• **Task statement**
When a line of the entries contains the word "pass", report that line.
========
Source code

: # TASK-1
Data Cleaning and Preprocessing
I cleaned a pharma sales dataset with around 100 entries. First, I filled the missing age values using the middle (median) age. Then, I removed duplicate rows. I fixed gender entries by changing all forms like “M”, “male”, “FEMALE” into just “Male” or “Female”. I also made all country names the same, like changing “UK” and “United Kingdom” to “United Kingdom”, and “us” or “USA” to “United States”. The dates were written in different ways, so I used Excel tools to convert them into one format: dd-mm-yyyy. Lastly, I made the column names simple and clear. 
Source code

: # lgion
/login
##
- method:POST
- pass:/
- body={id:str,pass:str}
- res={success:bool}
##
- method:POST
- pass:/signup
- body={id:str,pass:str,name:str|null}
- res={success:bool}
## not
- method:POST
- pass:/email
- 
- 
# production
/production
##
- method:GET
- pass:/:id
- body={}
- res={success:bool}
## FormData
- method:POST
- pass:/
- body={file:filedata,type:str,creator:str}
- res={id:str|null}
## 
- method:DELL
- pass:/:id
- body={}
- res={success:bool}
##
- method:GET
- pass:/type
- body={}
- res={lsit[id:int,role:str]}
========
• **Response area**
- pass:/
- body={id:str,pass:str}
- pass:/signup
- body={id:str,pass:str,name:str|null}
- pass:/email
- pass:/:id
- pass:/
- pass:/:id
- pass:/type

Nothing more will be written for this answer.